Martin Amis on the failure of the intellectuals: “The truth about Russia dawned in cloud and mist.”
Monday, July 6th, 2020Martin Amis goes on a rant about Lenin and the Soviet Union in the New York Times. As rants go, it’s top drawer. Enjoy for the verbal fireworks.
He begins: “It was a very bad idea from the outset, and one forced into life — or the life of the undead — with barely imaginable self-righteousness, pedantry, dynamism, and horror. The chief demerit of the Marxist program was its point-by-point defiance of human nature. Bolshevik leaders subliminally grasped the contradiction almost at once; and their rankly Procrustean answer was to leave the program untouched and change human nature. In practical terms this is what “totalitarianism” really means: On their citizens such regimes make ‘a total claim.'”
He continues:
As one historian of Russia put it, it is to the intellectuals that we turn for “real prowess of wrong-headedness.” But it wasn’t just the pundits, the writers (H. G. Wells, G. B. Shaw) and the philosophers (J.P. Sartre, A. J. Ayer) who swallowed the Moscow line; so did historians, sociologists, politicians, and even businessmen.
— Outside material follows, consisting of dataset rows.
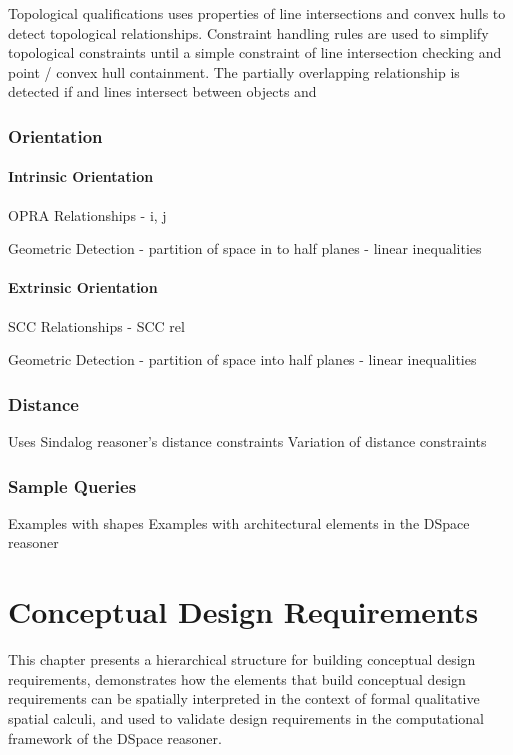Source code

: \documentclass[12pt]{ucthesis}
\begin{document}
Topological qualifications uses properties of line intersections and convex hulls to detect topological relationships. Constraint handling rules are used to simplify topological constraints until a simple constraint of line intersection checking and point / convex hull containment. The partially overlapping relationship is detected if and lines intersect between objects and 

\subsection{Orientation}

\subsubsection{Intrinsic Orientation}
OPRA
Relationships
  - i, j

Geometric Detection
  - partition of space in to half planes
  - linear inequalities

\subsubsection{Extrinsic Orientation}
SCC
Relationships
  - SCC rel
  
Geometric Detection
  - partition of space into half planes
  - linear inequalities

\subsection{Distance}
Uses Sindalog reasoner's distance constraints
Variation of distance constraints

\subsection{Sample Queries}
Examples with shapes
Examples with architectural elements in the DSpace reasoner


\chapter{Conceptual Design Requirements}
This chapter presents a hierarchical structure for building conceptual design requirements, demonstrates how the elements that build conceptual design requirements can be spatially interpreted in the context of formal qualitative spatial calculi, and used to validate design requirements in the computational framework of the DSpace reasoner. 
\end{document}
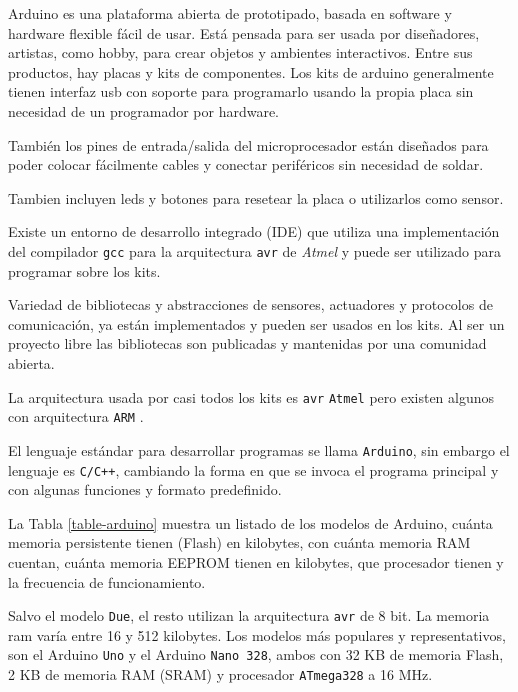 
  Arduino \cite{arduino} es una plataforma abierta de prototipado, basada en
software y hardware flexible fácil de usar.
  Está pensada para ser usada por diseñadores, artistas, como
hobby, para crear objetos y ambientes interactivos.
  Entre sus productos, hay placas y kits de componentes.
  Los kits de arduino generalmente tienen interfaz usb con soporte
para programarlo usando la propia placa sin necesidad de un
programador por hardware.

  También los pines de entrada/salida del microprocesador
están diseñados para poder colocar fácilmente cables y
conectar periféricos sin necesidad de soldar.

  Tambien incluyen leds y botones para resetear la placa o
utilizarlos como sensor.

  Existe un entorno de desarrollo integrado (IDE) que utiliza
una implementación del compilador \texttt{gcc} \cite{gcc} para la arquitectura
\texttt{avr} \cite{avr} de \textit{Atmel} \cite{atmel} y puede ser utilizado
para programar sobre los kits.

  Variedad de bibliotecas y abstracciones de sensores, actuadores y
protocolos de comunicación, ya están implementados y pueden ser
usados en los kits.
  Al ser un proyecto libre las bibliotecas son publicadas y mantenidas
por una comunidad abierta.

  La arquitectura usada por casi todos los kits
es \texttt{avr} \texttt{Atmel} pero existen algunos con
arquitectura \texttt{ARM} \cite{arm}.

  El lenguaje estándar para desarrollar programas se llama \texttt{Arduino},
sin embargo el lenguaje es \texttt{C/C++}, cambiando la forma en que
se invoca el programa principal y con algunas funciones y
formato predefinido.

  La Tabla \ref{table-arduino} muestra un listado de los modelos
de Arduino, cuánta memoria persistente tienen (Flash) en kilobytes, con
cuánta memoria RAM cuentan, cuánta memoria EEPROM tienen en kilobytes,
que procesador tienen y la frecuencia de funcionamiento.

  Salvo el modelo \texttt{Due}, el resto utilizan la
arquitectura \texttt{avr} de 8 bit. La memoria ram varía entre
16 y 512 kilobytes.
  Los modelos más populares y representativos, son el Arduino \texttt{Uno}
y el Arduino \texttt{Nano 328}, ambos con 32 KB de memoria Flash, 2 KB de memoria
RAM (SRAM) y procesador \texttt{ATmega328} a 16 MHz.

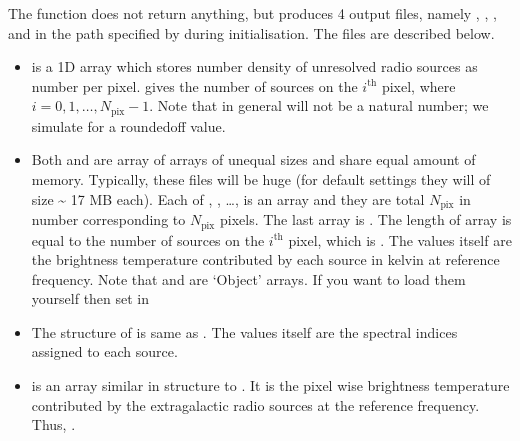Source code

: \documentclass[letterpaper,10pt,english]{sphinxmanual}
\begin{document}
\sphinxAtStartPar
The function does not return anything, but produces 4 output files, namely , , , and  in the path specified by  during initialisation. The files are described below.
\begin{itemize}
\item {} 
\sphinxAtStartPar
{} is a 1D array which stores number density of unresolved radio sources as number per pixel.  gives the number of sources on the \(i^{\mathrm{th}}\) pixel, where \(i=0,1,\ldots,N_{\mathrm{pix}}-1\). Note that in general  will not be a natural number; we simulate for a rounded\sphinxhyphen{}off value.

\item {} 
\sphinxAtStartPar
Both  and  are array of arrays of unequal sizes and share equal amount of memory. Typically, these files will be huge (for default settings they will of size \textasciitilde{} 17 MB each). Each of , , …, is an array and they are total \(N_{\mathrm{pix}}\) in number corresponding to \(N_{\mathrm{pix}}\) pixels. The last array is . The length of array  is equal to the number of sources on the \(i^{\mathrm{th}}\) pixel, which is . The values itself are the brightness temperature contributed by each source in kelvin at reference frequency. Note that  and  are ‘Object’ arrays. If you want to load them yourself then set  in 

\item {} 
\sphinxAtStartPar
The structure of  is same as . The values itself are the spectral indices assigned to each source.

\item {} 
\sphinxAtStartPar
{} is an array similar in structure to . It is the pixel wise brightness temperature contributed by the extragalactic radio sources at the reference frequency. Thus, .

\end{itemize}
\end{document}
To its supporters the allure of the Communist Party was twofold. The secondary appeal was that it gave you the (not quite delusive) impression that you were playing your part in world events; the primary appeal was that the program looked wonderful on paper, and spoke to the optimism and idealism of many of the most generous hearts and minds.

Two of a kind. Read about Lenin’s brain here.
It was vaguely understood that there had been some loss of life: the terror and famine under Lenin, the Civil War, forced collectivization (“Ten millions,” Stalin said to Churchill, holding up both palms, in the Kremlin in 1942), the burgeoning system of state slavery known as the gulag (created under Lenin), the Great Purge of 1937-38.All that could be set aside, for now, because (a) revolutions are always violent, and (b) the ends supposedly justify the means.
As for the first point, the French revolutionary terror lasted from June 1793 to July 1794, and claimed more than 16,000 victims, no more than a busy couple of weeks for the Bolsheviks (and imagine if Robespierre had kept at it until 1830). As for the second point, well, there is a counterproposition: Means shape ends, and tend to poison them. We all know, now, what we think of the Good Intentions Paving Company. Anyway, the means were all the Soviet citizen was ever going to get. Western doublethink and selective blindness on this question is a very rich field; the wisest and most stylish guide to it is Reflections on a Ravaged Century (2000), by Robert Conquest, to whom we will necessarily return.
Nabokov was the first one to see it with an “illusionless eye,” the critic Edmund Wilson, his longtime correspondent, indulged the Bolsheviks. Amis does not indulge Wilson:
By 1972 Wilson might have found time to read the three outstanding memoirs of the period: I Chose Freedom, by Viktor Kravchenko (1946), Journey Into the Whirlwind, by Eugenia Ginzburg (1967), and Hope Against Hope, by Nadezhda Mandelstam (1970).
Kravchenko was an apparat high-up who defected immediately after the war; Ginzburg was a provincial don and journalist who was found guilty of Trotskyism; and Mandelstam was the wife, and then the widow, of the great poet Osip (1891-1938). Cumulatively, these books persuade you of a disconcerting truth: Compared with Stalin’s Russia, Hitler’s Germany was a terrestrial paradise — except for Communists and Jews (and, later, Gypsies and homosexuals).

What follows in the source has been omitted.